1. A method for determining the quasi-recall rate of a recall strategy is characterized by comprising the following steps:

vector data for online recall is generated according to the recall strategy;

determining a quasi-recall rate corresponding to the recall strategy according to the recall result;

the vector data includes a content vector;

2. The method of claim 1, wherein the vector data comprises a user vector;

3. The method of claim 2, wherein the determining similar users corresponding to the first preset user from the user vector comprises:

4. The method of claim 2, wherein the determining the recall result from the first click content information and the second click content information comprises:

5. The method of claim 4, wherein the determining, according to the comparison result, the retrieval information and the content-related information corresponding to the recall policy includes:

6. The method of claim 5, wherein the step of determining the position of the probe is performed,

7. The method of claim 1, wherein the determining the recall result from the content vector, the related content candidate set, the retrieved content candidate set included in the vector data comprises:

8. The method of any one of claims 4-7, wherein the determining a quasi-recall corresponding to the recall policy based on the recall result comprises:

9. The method of claim 8, wherein the determining the recall from the first number, the second number, the third number comprises:

10. The method of any of claims 1-7, 9, wherein the generating vector data for online recall according to the recall policy comprises:

11. The method of any one of claims 4-7, further comprising:

12. A device for determining a quasi-recall rate of a recall strategy, comprising:

the determining module is used for determining the quasi-recall rate corresponding to the recall strategy according to the recall result;

the vector data includes a content vector; if the recall policy includes content-based collaborative filtering, the simulation module includes a second determination unit to: acquiring third click content corresponding to a second time threshold value of a second preset user; determining a related content candidate set and a search content candidate set according to the third click content; and determining the recall result according to the content vector, the related content candidate set and the retrieval content candidate set which are included in the vector data.
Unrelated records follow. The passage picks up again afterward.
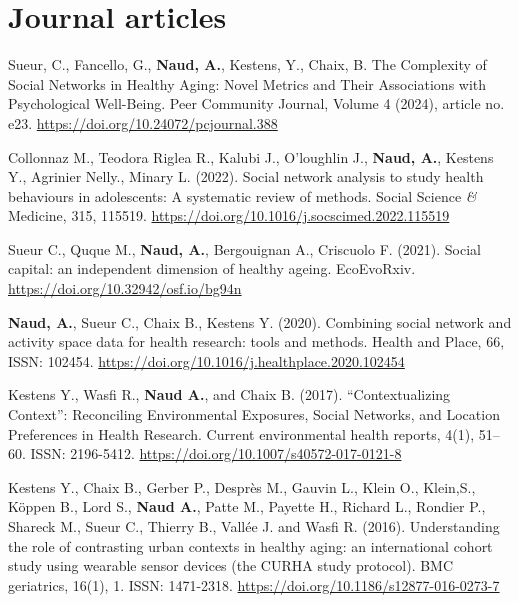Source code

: \documentclass{resume}
\begin{document}
\section{Journal articles}
\begin{content}
	
	\publi
	{Sueur, C., Fancello, G., \textbf{Naud, A.}, Kestens, Y., Chaix, B. The Complexity of Social Networks in Healthy Aging: Novel Metrics and Their Associations with Psychological Well-Being. Peer Community Journal, Volume 4 (2024), article no. e23. 
	\href{https://doi.org/10.24072/pcjournal.388}{https://doi.org/10.24072/pcjournal.388}}
	
	\publi
	{Collonnaz M., Teodora Riglea R., Kalubi J., O'loughlin J., \textbf{Naud, A.}, Kestens Y., Agrinier Nelly., Minary L. (2022). Social network analysis to study health behaviours in adolescents: A systematic review of methods. Social Science {\em\&} Medicine, 315, 115519. \href{https://doi.org/10.1016/j.socscimed.2022.115519}{https://doi.org/10.1016/j.socscimed.2022.115519}}

	\publi
	{Sueur C., Quque M., \textbf{Naud, A.}, Bergouignan A., Criscuolo F. (2021). Social capital: an independent dimension of healthy ageing. EcoEvoRxiv. \href{https://doi.org/10.32942/osf.io/bg94n}{https://doi.org/10.32942/osf.io/bg94n}}

	\publi
	{\textbf{Naud, A.}, Sueur C., Chaix B., Kestens Y. (2020). Combining social network and activity space data for health research: tools and methods. Health and Place, 66, ISSN: 102454. \href{https://doi.org/10.1016/j.healthplace.2020.102454}{https://doi.org/10.1016/j.healthplace.2020.102454}}

	\publi
	{Kestens Y., Wasfi R., \textbf{Naud A.}, and Chaix B. (2017). “Contextualizing Context”: Reconciling Environmental Exposures, Social Networks, and Location Preferences in Health Research. Current environmental health reports, 4(1), 51–60. ISSN: 2196-5412. \href{https://doi.org/10.1007/s40572-017-0121-8}{https://doi.org/10.1007/s40572-017-0121-8}}

	\publi
	{Kestens Y., Chaix B., Gerber P., Desprès M., Gauvin L., Klein O., Klein,S., Köppen B., Lord S., \textbf{Naud A.}, Patte M., Payette H., Richard L., Rondier P., Shareck M., Sueur C., Thierry B., Vallée J. and Wasfi R. (2016). Understanding the role of contrasting urban contexts in healthy aging: an international cohort study using wearable sensor devices (the CURHA study protocol). BMC geriatrics, 16(1), 1. ISSN: 1471-2318. \href{https://doi.org/10.1186/s12877-016-0273-7}{https://doi.org/10.1186/s12877-016-0273-7}}


\end{content}
\end{document}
13. The apparatus of claim 12, wherein the vector data comprises a user vector;

if the recall policy includes user-based collaborative filtering, the simulation module includes a first determination unit configured to:

14. The apparatus according to claim 13, wherein the first determining unit is specifically configured to:

15. The apparatus of any one of claims 12-14, wherein the recall result includes content-related information, retrieval information;

the determining module includes:

A statistics unit, configured to determine, according to the content related information and the search information, a first number of searched related content, a second number of searched unrelated content, and a third number of non-searched related content;

and the quasi-calling rate determining unit is used for determining the quasi-calling rate according to the first quantity, the second quantity and the third quantity.
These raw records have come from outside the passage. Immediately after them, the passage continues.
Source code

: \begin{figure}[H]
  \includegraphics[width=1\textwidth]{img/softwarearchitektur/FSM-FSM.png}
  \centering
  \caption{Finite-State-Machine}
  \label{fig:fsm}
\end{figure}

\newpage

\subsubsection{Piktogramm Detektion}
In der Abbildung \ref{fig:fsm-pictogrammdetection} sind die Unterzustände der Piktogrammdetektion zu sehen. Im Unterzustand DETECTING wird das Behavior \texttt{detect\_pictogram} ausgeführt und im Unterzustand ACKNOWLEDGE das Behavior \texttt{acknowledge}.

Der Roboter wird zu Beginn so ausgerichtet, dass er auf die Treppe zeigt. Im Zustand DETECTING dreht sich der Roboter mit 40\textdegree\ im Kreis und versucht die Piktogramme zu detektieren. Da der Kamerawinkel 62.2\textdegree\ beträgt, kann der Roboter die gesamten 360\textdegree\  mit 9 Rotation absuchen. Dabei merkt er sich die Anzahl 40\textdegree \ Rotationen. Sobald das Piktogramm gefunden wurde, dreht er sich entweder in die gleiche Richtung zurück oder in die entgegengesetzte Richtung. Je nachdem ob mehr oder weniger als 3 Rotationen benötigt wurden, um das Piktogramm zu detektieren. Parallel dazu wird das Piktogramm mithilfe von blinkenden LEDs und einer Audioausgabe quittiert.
16. The apparatus of any one of claims 12-14, wherein the generating module comprises:

the data processing unit is used for acquiring historical click data of a user and determining user correlation information and content correlation information according to the historical click data;

and the training unit is used for training the user correlation information and the content correlation information to obtain correlation vectors, and splitting the correlation vectors to obtain user vectors and content vectors.

17. An electronic device, comprising:

at least one processor; and

the memory stores instructions executable by the at least one processor to enable the at least one processor to perform the method of any one of claims 1-11.

18. A non-transitory computer readable storage medium storing computer instructions for causing the computer to perform the method of any one of claims 1-11.